THE MONUMENT AND THE CHURCH OF ST. MAGNUS, ABOUT 1800. (From an Old View.)
In 1732 a sailor is recorded to have slid down a
rope from the gallery to the "Three Tuns" tavern,
Gracechurch Street; as did also, next day, a waterman's boy. In the Timesnewspaper of August 22,
1827, there appeared the following hoaxing advertisement: "Incredible as it may appear, a person
will attend at the Monument, and will, for the sum
of £2,500, undertake to jump clear off the said
Monument; and in coming down will drink some
beer and eat a cake, act some trades, shorten and
make sail, and bring ship safe to anchor. As soon
as the sum stated is collected, the performance will
take place; and if not performed, the money subscribed to be returned to the subscribers."

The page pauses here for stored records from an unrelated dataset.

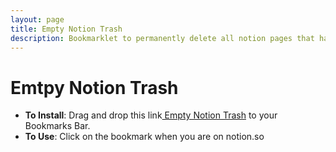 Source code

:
 ```yaml
---
layout: page
title: Empty Notion Trash
description: Bookmarklet to permanently delete all notion pages that have already been deleted.
---
```

<script>
// Replace the URIEncoded '%3A' to ':' after javascript so browsers treat this as a bookmarklet
let bookmarklet = document.getElementById('bookmarklet')
bookmarklet.href = bookmarklet.href.replace('javascript%3A', 'javascript:')
</script>


# Emtpy Notion Trash

- **To Install**: Drag and drop this link<a id="bookmarklet" class="bookmarklet"
href="javascript:(function()%7B%0A%20%20async%20function%20getSpaceId()%20%7B%0A%20%20%20%20resp%20%3D%20await%20fetch(%22https%3A%2F%2Fwww.notion.so%2Fapi%2Fv3%2FloadUserContent%22%2C%20%7B%22credentials%22%3A%22include%22%2C%22headers%22%3A%7B%22accept%22%3A%22*%2F*%22%2C%22cache-control%22%3A%22no-cache%22%2C%22content-type%22%3A%22application%2Fjson%22%2C%22pragma%22%3A%22no-cache%22%2C%22sec-fetch-mode%22%3A%22cors%22%2C%22sec-fetch-site%22%3A%22same-origin%22%7D%2C%22referrerPolicy%22%3A%22same-origin%22%2C%22body%22%3A%22%7B%7D%22%2C%22method%22%3A%22POST%22%2C%22mode%22%3A%22cors%22%7D)%3B%20%0A%20%20%20%20json%20%3D%20await%20resp.json()%3B%20%0A%20%20%20%20spaceId%20%3D%20Object.keys(json.recordMap.space)%5B0%5D%3B%20%0A%20%20%20%20return%20spaceId%3B%0A%20%20%7D%0A%0A%20%20async%20function%20getBlockIds(spaceId)%20%7B%0A%20%20%20%20resp%20%3D%20await%20fetch(%22https%3A%2F%2Fwww.notion.so%2Fapi%2Fv3%2Fsearch%22%2C%7B%22credentials%22%3A%22include%22%2C%22headers%22%3A%7B%22accept%22%3A%22*%2F*%22%2C%22cache-control%22%3A%22no-cache%22%2C%22content-type%22%3A%22application%2Fjson%22%2C%22pragma%22%3A%22no-cache%22%2C%22sec-fetch-mode%22%3A%22cors%22%2C%22sec-fetch-site%22%3A%22same-origin%22%7D%2C%22referrerPolicy%22%3A%22same-origin%22%2C%22body%22%3A%22%7B%22type%22%3A%22BlocksInSpace%22%2C%22query%22%3A%22%22%2C%22filters%22%3A%7B%22isDeletedOnly%22%3Atrue%2C%22excludeTemplates%22%3Afalse%2C%22isNavigableOnly%22%3Atrue%2C%22requireEditPermissions%22%3Afalse%2C%22ancestors%22%3A%5B%5D%2C%22createdBy%22%3A%5B%5D%2C%22editedBy%22%3A%5B%5D%2C%22lastEditedTime%22%3A%7B%7D%2C%22createdTime%22%3A%7B%7D%7D%2C%22sort%22%3A%22Relevance%22%2C%22limit%22%3A1000%2C%22spaceId%22%3A%22%22%20%2B%20spaceId%20%2B%20%22%22%2C%22source%22%3A%22trash%22%7D%22%2C%22method%22%3A%22POST%22%2C%22mode%22%3A%22cors%22%7D)%3B%20%0A%20%20%20%20json%20%3D%20await%20resp.json()%3B%20%0A%20%20%20%20blockIds%20%3D%20json.results.map((el)%20%3D%3E%20%7Breturn%20el.id%7D)%3B%20%0A%20%20%20%20return%20blockIds%3B%0A%20%20%7D%0A%0A%20%20(async%20()%3D%3E%7B%0A%20%20%20%20const%20spaceId%20%3D%20await%20getSpaceId()%3B%0A%20%20%20%20blockIds%20%3D%20await%20getBlockIds(spaceId)%3B%0A%20%20%20%20for%20(const%20blockId%20of%20blockIds)%20%7B%0A%20%20%20%20%20%20const%20blockIdEscaped%20%3D%20'%22'%20%2B%20blockId%20%2B%20'%22'%3B%0A%20%20%20%20%20%20await%20fetch(%22https%3A%2F%2Fwww.notion.so%2Fapi%2Fv3%2FdeleteBlocks%22%2C%20%7B%22credentials%22%3A%22include%22%2C%22headers%22%3A%7B%22accept%22%3A%22*%2F*%22%2C%22cache-control%22%3A%22no-cache%22%2C%22content-type%22%3A%22application%2Fjson%22%2C%22pragma%22%3A%22no-cache%22%2C%22sec-fetch-mode%22%3A%22cors%22%2C%22sec-fetch-site%22%3A%22same-origin%22%7D%2C%22referrerPolicy%22%3A%22same-origin%22%2C%22body%22%3A%22%7B%22blockIds%22%3A%5B%22%20%2BblockIdEscaped%2B%22%5D%2C%22permanentlyDelete%22%3Atrue%7D%22%2C%22method%22%3A%22POST%22%2C%22mode%22%3A%22cors%22%7D)%3B%0A%20%20%20%20%7D%0A%20%20%7D)()%3B%0A%7D)()"> 
Empty Notion Trash</a> to your Bookmarks Bar. 
- **To Use**: Click on the bookmark when you are on notion.so

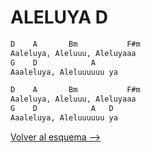 # ALELUYA D

```bash
D    A       Bm           F#m
Aaleluya, Aleluuu, Aleluyaaa
G    D            A
Aaaleluya, Aleluuuuuu ya

D    A       Bm           F#m
Aaleluya, Aleluuu, Aleluyaaa
G    D            A   D
Aaaleluya, Aleluuuuuu ya
```

[Volver al esquema -->](../index.md)
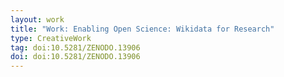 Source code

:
 ```yaml
---
layout: work
title: "Work: Enabling Open Science: Wikidata for Research"
type: CreativeWork
tag: doi:10.5281/ZENODO.13906
doi: doi:10.5281/ZENODO.13906
---
```

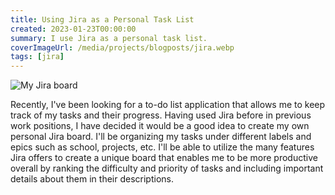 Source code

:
 ```yaml
---
title: Using Jira as a Personal Task List
created: 2023-01-23T00:00:00
summary: I use Jira as a personal task list.
coverImageUrl: /media/projects/blogposts/jira.webp
tags: [jira]
---
```


<script context="module">
  import { load } from "./_load"
  export { load }
</script>

![My Jira board](/media/projects/blogposts/jira.webp)

Recently, I've been looking for a to-do list application that allows me to keep track of my tasks and their progress. Having used Jira before in previous work positions, I have decided it would be a good idea to create my own personal Jira board. I'll be organizing my tasks under different labels and epics such as school, projects, etc. I'll be able to utilize the many features Jira offers to create a unique board that enables me to be more productive overall by ranking the difficulty and priority of tasks and including important details about them in their descriptions. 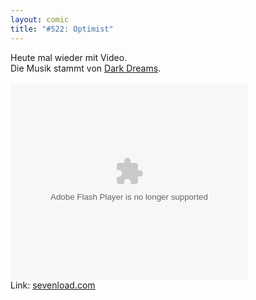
```yaml
---
layout: comic
title: "#522: Optimist"
---
```

Heute mal wieder mit Video.<br />
Die Musik stammt von <a href="http://alpha1.ilike.com/artist/emerging/dark_dreams">Dark Dreams</a>.<br />
<br />
<object width="380" height="313"><param name="FlashVars" value="slxml=de.sevenload.com"><param name="movie" value="http://de.sevenload.com/pl/NcNPBx9/380x313/swf" ><embed src="http://de.sevenload.com/pl/NcNPBx9/380x313/swf" type="application/x-shockwave-flash" width="380" height="313" FlashVars="slxml=de.sevenload.com"></embed></object><br />Link: <a href="http://de.sevenload.com/videos/NcNPBx9/Making-Of-Fred-Comic-524">sevenload.com</a><br />
<br />
<br />
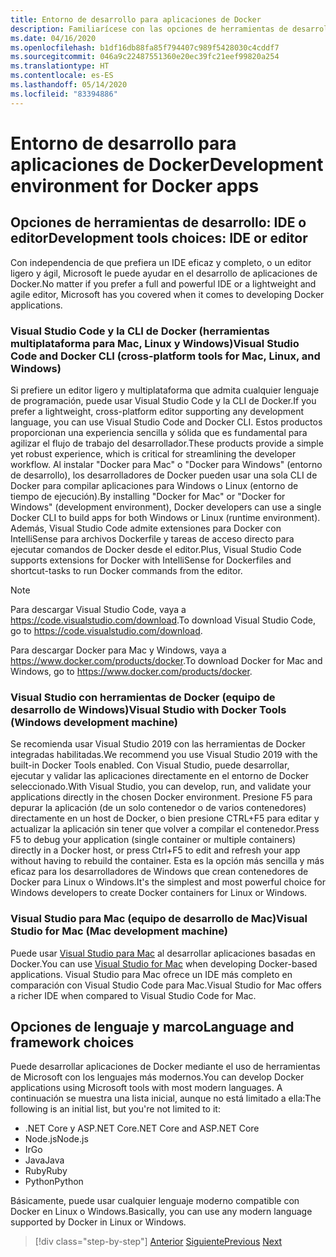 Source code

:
 ```yaml
---
title: Entorno de desarrollo para aplicaciones de Docker
description: Familiarícese con las opciones de herramientas de desarrollo más importantes que son compatibles con el ciclo de vida de desarrollo de Docker.
ms.date: 04/16/2020
ms.openlocfilehash: b1df16db88fa85f794407c989f5428030c4cddf7
ms.sourcegitcommit: 046a9c22487551360e20ec39fc21eef99820a254
ms.translationtype: HT
ms.contentlocale: es-ES
ms.lasthandoff: 05/14/2020
ms.locfileid: "83394886"
---
```

# <a name="development-environment-for-docker-apps"></a><span data-ttu-id="3f289-103">Entorno de desarrollo para aplicaciones de Docker</span><span class="sxs-lookup"><span data-stu-id="3f289-103">Development environment for Docker apps</span></span>

## <a name="development-tools-choices-ide-or-editor"></a><span data-ttu-id="3f289-104">Opciones de herramientas de desarrollo: IDE o editor</span><span class="sxs-lookup"><span data-stu-id="3f289-104">Development tools choices: IDE or editor</span></span>

<span data-ttu-id="3f289-105">Con independencia de que prefiera un IDE eficaz y completo, o un editor ligero y ágil, Microsoft le puede ayudar en el desarrollo de aplicaciones de Docker.</span><span class="sxs-lookup"><span data-stu-id="3f289-105">No matter if you prefer a full and powerful IDE or a lightweight and agile editor, Microsoft has you covered when it comes to developing Docker applications.</span></span>

### <a name="visual-studio-code-and-docker-cli-cross-platform-tools-for-mac-linux-and-windows"></a><span data-ttu-id="3f289-106">Visual Studio Code y la CLI de Docker (herramientas multiplataforma para Mac, Linux y Windows)</span><span class="sxs-lookup"><span data-stu-id="3f289-106">Visual Studio Code and Docker CLI (cross-platform tools for Mac, Linux, and Windows)</span></span>

<span data-ttu-id="3f289-107">Si prefiere un editor ligero y multiplataforma que admita cualquier lenguaje de programación, puede usar Visual Studio Code y la CLI de Docker.</span><span class="sxs-lookup"><span data-stu-id="3f289-107">If you prefer a lightweight, cross-platform editor supporting any development language, you can use Visual Studio Code and Docker CLI.</span></span> <span data-ttu-id="3f289-108">Estos productos proporcionan una experiencia sencilla y sólida que es fundamental para agilizar el flujo de trabajo del desarrollador.</span><span class="sxs-lookup"><span data-stu-id="3f289-108">These products provide a simple yet robust experience, which is critical for streamlining the developer workflow.</span></span> <span data-ttu-id="3f289-109">Al instalar "Docker para Mac" o "Docker para Windows" (entorno de desarrollo), los desarrolladores de Docker pueden usar una sola CLI de Docker para compilar aplicaciones para Windows o Linux (entorno de tiempo de ejecución).</span><span class="sxs-lookup"><span data-stu-id="3f289-109">By installing "Docker for Mac" or "Docker for Windows" (development environment), Docker developers can use a single Docker CLI to build apps for both Windows or Linux (runtime environment).</span></span> <span data-ttu-id="3f289-110">Además, Visual Studio Code admite extensiones para Docker con IntelliSense para archivos Dockerfile y tareas de acceso directo para ejecutar comandos de Docker desde el editor.</span><span class="sxs-lookup"><span data-stu-id="3f289-110">Plus, Visual Studio Code supports extensions for Docker with IntelliSense for Dockerfiles and shortcut-tasks to run Docker commands from the editor.</span></span>

> [!NOTE]
> <span data-ttu-id="3f289-111">Para descargar Visual Studio Code, vaya a <https://code.visualstudio.com/download>.</span><span class="sxs-lookup"><span data-stu-id="3f289-111">To download Visual Studio Code, go to <https://code.visualstudio.com/download>.</span></span>
>
> <span data-ttu-id="3f289-112">Para descargar Docker para Mac y Windows, vaya a <https://www.docker.com/products/docker>.</span><span class="sxs-lookup"><span data-stu-id="3f289-112">To download Docker for Mac and Windows, go to <https://www.docker.com/products/docker>.</span></span>

### <a name="visual-studio-with-docker-tools-windows-development-machine"></a><span data-ttu-id="3f289-113">Visual Studio con herramientas de Docker (equipo de desarrollo de Windows)</span><span class="sxs-lookup"><span data-stu-id="3f289-113">Visual Studio with Docker Tools (Windows development machine)</span></span>

<span data-ttu-id="3f289-114">Se recomienda usar Visual Studio 2019 con las herramientas de Docker integradas habilitadas.</span><span class="sxs-lookup"><span data-stu-id="3f289-114">We recommend you use Visual Studio 2019 with the built-in Docker Tools enabled.</span></span> <span data-ttu-id="3f289-115">Con Visual Studio, puede desarrollar, ejecutar y validar las aplicaciones directamente en el entorno de Docker seleccionado.</span><span class="sxs-lookup"><span data-stu-id="3f289-115">With Visual Studio, you can develop, run, and validate your applications directly in the chosen Docker environment.</span></span> <span data-ttu-id="3f289-116">Presione F5 para depurar la aplicación (de un solo contenedor o de varios contenedores) directamente en un host de Docker, o bien presione CTRL+F5 para editar y actualizar la aplicación sin tener que volver a compilar el contenedor.</span><span class="sxs-lookup"><span data-stu-id="3f289-116">Press F5 to debug your application (single container or multiple containers) directly in a Docker host, or press Ctrl+F5 to edit and refresh your app without having to rebuild the container.</span></span> <span data-ttu-id="3f289-117">Esta es la opción más sencilla y más eficaz para los desarrolladores de Windows que crean contenedores de Docker para Linux o Windows.</span><span class="sxs-lookup"><span data-stu-id="3f289-117">It's the simplest and most powerful choice for Windows developers to create Docker containers for Linux or Windows.</span></span>

### <a name="visual-studio-for-mac-mac-development-machine"></a><span data-ttu-id="3f289-118">Visual Studio para Mac (equipo de desarrollo de Mac)</span><span class="sxs-lookup"><span data-stu-id="3f289-118">Visual Studio for Mac (Mac development machine)</span></span>

<span data-ttu-id="3f289-119">Puede usar [Visual Studio para Mac](https://visualstudio.microsoft.com/vs/mac/?utm_medium=microsoft&utm_source=docs.microsoft.com&utm_campaign=inline+link) al desarrollar aplicaciones basadas en Docker.</span><span class="sxs-lookup"><span data-stu-id="3f289-119">You can use [Visual Studio for Mac](https://visualstudio.microsoft.com/vs/mac/?utm_medium=microsoft&utm_source=docs.microsoft.com&utm_campaign=inline+link) when developing Docker-based applications.</span></span> <span data-ttu-id="3f289-120">Visual Studio para Mac ofrece un IDE más completo en comparación con Visual Studio Code para Mac.</span><span class="sxs-lookup"><span data-stu-id="3f289-120">Visual Studio for Mac offers a richer IDE when compared to Visual Studio Code for Mac.</span></span>

## <a name="language-and-framework-choices"></a><span data-ttu-id="3f289-121">Opciones de lenguaje y marco</span><span class="sxs-lookup"><span data-stu-id="3f289-121">Language and framework choices</span></span>

<span data-ttu-id="3f289-122">Puede desarrollar aplicaciones de Docker mediante el uso de herramientas de Microsoft con los lenguajes más modernos.</span><span class="sxs-lookup"><span data-stu-id="3f289-122">You can develop Docker applications using Microsoft tools with most modern languages.</span></span> <span data-ttu-id="3f289-123">A continuación se muestra una lista inicial, aunque no está limitado a ella:</span><span class="sxs-lookup"><span data-stu-id="3f289-123">The following is an initial list, but you're not limited to it:</span></span>

- <span data-ttu-id="3f289-124">.NET Core y ASP.NET Core</span><span class="sxs-lookup"><span data-stu-id="3f289-124">.NET Core and ASP.NET Core</span></span>
- <span data-ttu-id="3f289-125">Node.js</span><span class="sxs-lookup"><span data-stu-id="3f289-125">Node.js</span></span>
- <span data-ttu-id="3f289-126">Ir</span><span class="sxs-lookup"><span data-stu-id="3f289-126">Go</span></span>
- <span data-ttu-id="3f289-127">Java</span><span class="sxs-lookup"><span data-stu-id="3f289-127">Java</span></span>
- <span data-ttu-id="3f289-128">Ruby</span><span class="sxs-lookup"><span data-stu-id="3f289-128">Ruby</span></span>
- <span data-ttu-id="3f289-129">Python</span><span class="sxs-lookup"><span data-stu-id="3f289-129">Python</span></span>

<span data-ttu-id="3f289-130">Básicamente, puede usar cualquier lenguaje moderno compatible con Docker en Linux o Windows.</span><span class="sxs-lookup"><span data-stu-id="3f289-130">Basically, you can use any modern language supported by Docker in Linux or Windows.</span></span>

>[!div class="step-by-step"]
><span data-ttu-id="3f289-131">[Anterior](deploy-azure-kubernetes-service.md)
>[Siguiente](docker-apps-inner-loop-workflow.md)</span><span class="sxs-lookup"><span data-stu-id="3f289-131">[Previous](deploy-azure-kubernetes-service.md)
[Next](docker-apps-inner-loop-workflow.md)</span></span>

The Great Fire of 1666 broke out at the shop
of one Farryner, the king's baker, 25, Pudding
Lane. The following inscription was placed by
some zealous Protestants over the house, when
rebuilt:—"Here, by the permission of Heaven,
Hell broke loose upon this Protestant city, from
the malicious hearts of barbarous priests, by the
hand of their agent, Hubert, who confessed and
on the ruins of this place declared the fact for
which he was hanged—viz., that here begun that
dreadful fire which is described on and perpetuated
by the neighbouring pillar, erected anno 1681, in
the mayoralty of Sir Patience Ward, Kt."
This celebrated inscription (says Cunningham),
set up pursuant to an order of the Court of Common Council, June 17th, 1681, was removed in
the reign of James II., replaced in the reign of
William III., and finally taken down, "on account
of the stoppage of passengers to read it."Entick,
who made additions to Maitland in 1756, speaks
of it as "lately taken away."
The Fire was for a long time attributed to
Hubert, a crazed French Papist of five or six and
twenty years of age, the son of a watchmaker at
Rouen, in Normandy. He was seized in Essex,
confessed he had begun the fire, and persisting in
his confession to his death, was hanged, upon no
other evidence than that of his own confession.
He stated in his examination that he had been
"suborned at Paris to this action," and that there
were three more combined to do the same thing.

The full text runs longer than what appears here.